Cascading Failures in Load-Dependent Finite-Size Random Geometric Networks

The problem of cascading failures in cyber-physical systems is drawing much attention in lieu of different network models for a diverse range of applications. While many analytic results have been reported for the case of large networks, very few of them are readily applicable to finite-size networks. This paper studies cascading failures in load-dependent finite-size geometric networks where the number of nodes is on the order of hundreds as in many real-life networks. In such networks, every node carries a certain amount of load in normal conditions, and maintains a load margin that enables handling a higher load up to a limit, if necessary. We investigate the impact of design parameters such as load margin, node density, and connectivity radius on network reaction to initial disturbances of different sizes. We quantify the damage imposed on the network, and derive lower and upper bounds on the size of this damage.

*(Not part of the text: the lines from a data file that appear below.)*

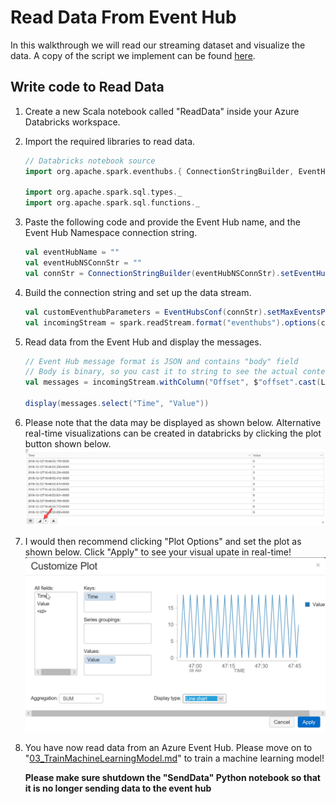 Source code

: # Read Data From Event Hub
In this walkthrough we will read our streaming dataset and visualize the data. A copy of the script we implement can be found [here](../../code/ReadData.scala).

## Write code to Read Data
1. Create a new Scala notebook called "ReadData" inside your Azure Databricks workspace. 

1. Import the required libraries to read data. 
    ```scala
    // Databricks notebook source
    import org.apache.spark.eventhubs.{ ConnectionStringBuilder, EventHubsConf, EventPosition }

    import org.apache.spark.sql.types._
    import org.apache.spark.sql.functions._
    ```

1. Paste the following code and provide the Event Hub name, and the Event Hub Namespace connection string. 
    ``` scala 
    val eventHubName = ""
    val eventHubNSConnStr = ""
    val connStr = ConnectionStringBuilder(eventHubNSConnStr).setEventHubName(eventHubName).build 
    ```

1. Build the connection string and set up the data stream. 
    ```scala
    val customEventhubParameters = EventHubsConf(connStr).setMaxEventsPerTrigger(5)
    val incomingStream = spark.readStream.format("eventhubs").options(customEventhubParameters.toMap).load()
    ```

1. Read data from the Event Hub and display the messages. 
    ```scala
    // Event Hub message format is JSON and contains "body" field
    // Body is binary, so you cast it to string to see the actual content of the message
    val messages = incomingStream.withColumn("Offset", $"offset".cast(LongType)).withColumn("Time", $"enqueuedTime".cast(TimestampType)).withColumn("Timestamp", $"enqueuedTime".cast(LongType)).withColumn("Value", $"body".cast(StringType).cast(LongType)).select("Offset", "Time", "Timestamp", "Value")

    display(messages.select("Time", "Value"))
    ```

1. Please note that the data may be displayed as shown below. Alternative real-time visualizations can be created in databricks by clicking the plot button shown below.  
![](./imgs/05_databricks_visual.png)

1. I would then recommend clicking "Plot Options" and set the plot as shown below. Click "Apply" to see your visual upate in real-time!  
![](./imgs/06_customized_plot.png)

1. You have now read data from an Azure Event Hub. Please move on to "[03_TrainMachineLearningModel.md](03_TrainMachineLearningModel.md)" to train a machine learning model!

    **Please make sure shutdown the "SendData" Python notebook so that it is no longer sending data to the event hub** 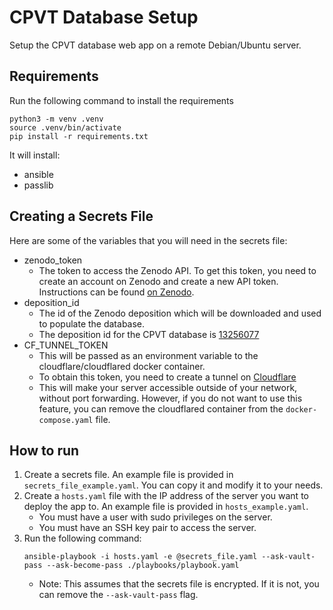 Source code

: # CPVT Database Setup

Setup the CPVT database web app on a remote Debian/Ubuntu server.

## Requirements

Run the following command to install the requirements

```{shell}
python3 -m venv .venv
source .venv/bin/activate
pip install -r requirements.txt
```

It will install:

- ansible
- passlib

## Creating a Secrets File

Here are some of the variables that you will need in the secrets file:

- zenodo_token
  - The token to access the Zenodo API. To get this token, you need to create an account on Zenodo and create a new API token.
  Instructions can be found [on Zenodo](https://developers.zenodo.org/#quickstart-upload).
- deposition_id
  - The id of the Zenodo deposition which will be downloaded and used to populate the database.
  - The deposition id for the CPVT database is [13256077](https://zenodo.org/records/13256077)
- CF_TUNNEL_TOKEN
  - This will be passed as an environment variable to the cloudflare/cloudflared docker container.
  - To obtain this token, you need to create a tunnel on [Cloudflare](https://developers.cloudflare.com/cloudflare-one/connections/connect-networks/get-started/)
  - This will make your server accessible outside of your network, without port forwarding. However, if you do not want to use this feature, 
  you can remove the cloudflared container from the `docker-compose.yaml` file.

## How to run

1. Create a secrets file. An example file is provided in `secrets_file_example.yaml`. You can copy it and modify it to your needs.
2. Create a `hosts.yaml` file with the IP address of the server you want to deploy the app to. An example file is provided in `hosts_example.yaml`.
    - You must have a user with sudo privileges on the server.
    - You must have an SSH key pair to access the server.
3. Run the following command:
    ```{shell}
    ansible-playbook -i hosts.yaml -e @secrets_file.yaml --ask-vault-pass --ask-become-pass ./playbooks/playbook.yaml
    ```
    - Note: This assumes that the secrets file is encrypted. If it is not, you can remove the `--ask-vault-pass` flag.
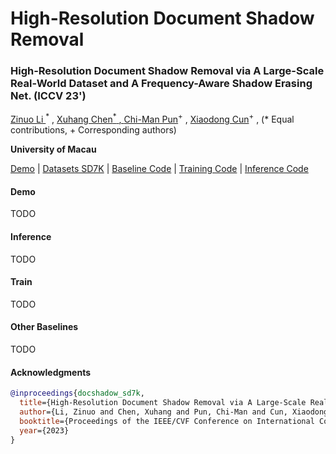 # High-Resolution Document Shadow Removal

### High-Resolution Document Shadow Removal via A Large-Scale Real-World Dataset and A Frequency-Aware Shadow Erasing Net. (ICCV 23') 
<div>
<span class="author-block">
  <a href='https://zinuoli.github.io/'>Zinuo Li </a> <sup>*</sup>
</span>,
  <span class="author-block">
    <a href='https://cxh.netlify.app/'> Xuhang Chen<sup>*</sup>
  </span>,
  <span class="author-block">
    <a href="https://www.cis.um.edu.mo/~cmpun/" target="_blank">Chi-Man Pun</a><sup>+</sup>
  </span> ,
  <span class="author-block">
  <a href="http://vinthony.github.io/" target="_blank">Xiaodong Cun</a><sup>+</sup>
</span>,
  (* Equal contributions, + Corresponding authors)
  </div>

<b>University of Macau</b>

[Demo](https://github.com/CXH-Research/DocShadow-SD7K/edit/main/README.md#demo) | [Datasets SD7K](https://github.com/CXH-Research/DocShadow-SD7K/edit/main/README.md#SD7K) | [Baseline Code](https://github.com/CXH-Research/DocShadow-SD7K/edit/main/README.md##baseline) | [Training Code](https://github.com/CXH-Research/DocShadow-SD7K/edit/main/README.md##train) | [Inference Code](https://github.com/CXH-Research/DocShadow-SD7K/edit/main/README.md##inference)


#### Demo
TODO

#### Inference
TODO

#### Train
TODO


#### Other Baselines
TODO

#### Acknowledgments

```bib
@inproceedings{docshadow_sd7k,
  title={High-Resolution Document Shadow Removal via A Large-Scale Real-World Dataset and A Frequency-Aware Shadow Erasing Net},
  author={Li, Zinuo and Chen, Xuhang and Pun, Chi-Man and Cun, Xiaodong},
  booktitle={Proceedings of the IEEE/CVF Conference on International Conference on Computer Vision},
  year={2023}
}

```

Our finite-size analysis reveals the decisiveness and criticality of taking action within the first few stages of failure propagation in preventing a cascade. Furthermore, studying the trend of the bounds as the number of nodes increases indicates a phase transition behavior in the size of the cascade with respect to the load margin. We derive the critical value of the load margin at which such a transition occurs. The findings of this paper, in particular, shed light on how to choose the load margin appropriately such that a cascade of failures could be avoided.